PHILADELPHIA — The Fox and Hound pub in downtown Philadelphia boasts all the fixings of a standard sports bar: huge TVs, numerous beers on draft and a menu filled with burgers, wings and nachos.
So what are all the easels and canvases for?
Welcome to Paint Nite, an opportunity to tap your inner Van Gogh. Just order a drink, put on a smock and lighten up a bit as a friendly instructor takes you step-by-step through the brush strokes of a landscape, still life or skyline.
But be sure to reserve your spot ahead of time. The two-hour event, like more than a dozen others held weekly in Philadelphia, often sells out.
The experience known as social painting is seeing explosive growth in cities across the country as people seek to imbibe and relax while rediscovering their creative side.
“It’s been crazy,” said Laura Romaine, assistant manager of Painting with a Twist, another paint-and-sip business in the city. “They’re like banging down the door to come in here and paint.”
Not an artist? Join the club. The crowds include couples on dates, co-ed group outings, bachelorette parties and the simply curious. Many can’t remember their last encounter with a palette.
Yet something clearly resonates. Painting with a Twist opened its BYOB studio in Philadelphia’s funky South Street area in October and already is looking for a second location downtown, Romaine said.

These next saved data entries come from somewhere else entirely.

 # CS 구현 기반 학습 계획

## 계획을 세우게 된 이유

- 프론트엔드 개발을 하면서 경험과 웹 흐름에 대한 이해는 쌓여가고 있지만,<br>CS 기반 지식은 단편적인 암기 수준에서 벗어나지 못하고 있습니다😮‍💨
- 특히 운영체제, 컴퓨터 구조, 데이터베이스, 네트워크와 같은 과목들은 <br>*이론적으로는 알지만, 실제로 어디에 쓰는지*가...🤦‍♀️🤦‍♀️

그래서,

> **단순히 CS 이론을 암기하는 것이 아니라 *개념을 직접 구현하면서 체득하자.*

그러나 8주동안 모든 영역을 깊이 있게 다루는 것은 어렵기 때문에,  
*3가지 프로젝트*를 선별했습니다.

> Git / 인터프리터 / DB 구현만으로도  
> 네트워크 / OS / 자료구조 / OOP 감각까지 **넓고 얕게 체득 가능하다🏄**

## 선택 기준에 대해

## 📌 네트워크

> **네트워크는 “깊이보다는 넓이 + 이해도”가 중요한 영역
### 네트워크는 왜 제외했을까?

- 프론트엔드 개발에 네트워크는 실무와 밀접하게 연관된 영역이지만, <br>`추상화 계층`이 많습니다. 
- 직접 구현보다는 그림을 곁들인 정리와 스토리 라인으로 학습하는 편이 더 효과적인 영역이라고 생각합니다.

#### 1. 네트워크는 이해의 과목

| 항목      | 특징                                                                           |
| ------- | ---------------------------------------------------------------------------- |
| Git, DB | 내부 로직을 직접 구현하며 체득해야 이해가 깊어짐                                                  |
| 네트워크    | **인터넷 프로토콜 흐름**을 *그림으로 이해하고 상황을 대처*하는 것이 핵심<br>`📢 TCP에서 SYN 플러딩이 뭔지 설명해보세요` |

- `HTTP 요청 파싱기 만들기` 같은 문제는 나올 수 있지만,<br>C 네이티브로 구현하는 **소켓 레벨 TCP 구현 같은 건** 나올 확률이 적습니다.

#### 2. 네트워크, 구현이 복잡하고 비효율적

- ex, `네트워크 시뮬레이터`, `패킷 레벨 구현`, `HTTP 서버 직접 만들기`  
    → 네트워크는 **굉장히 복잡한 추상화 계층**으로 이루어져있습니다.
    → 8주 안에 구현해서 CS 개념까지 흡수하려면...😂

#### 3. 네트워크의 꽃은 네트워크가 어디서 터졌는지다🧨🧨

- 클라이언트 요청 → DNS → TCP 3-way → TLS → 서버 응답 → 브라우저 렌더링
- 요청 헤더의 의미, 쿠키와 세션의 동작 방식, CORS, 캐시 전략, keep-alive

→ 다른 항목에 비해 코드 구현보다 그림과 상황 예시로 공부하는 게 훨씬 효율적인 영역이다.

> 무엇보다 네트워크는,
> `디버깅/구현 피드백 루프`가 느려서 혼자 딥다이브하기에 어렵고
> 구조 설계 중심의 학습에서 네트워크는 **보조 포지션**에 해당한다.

The Louisiana-based company, which offers lessons as well as private painting parties, had 126 franchises nationwide as of last year — more than double its total in 2011, officials said.
And Paint Nite, which started with one event at a Boston bar in March 2012, has grown in two years to 55,000 people attending 1,100 events per month in the U.S. and Canada, co-founder Sean McGrail said.
The company has been adding 10 cities a month and just started its first overseas operation in Sydney, he said. Next up: Johannesburg and Buenos Aires, Argentina.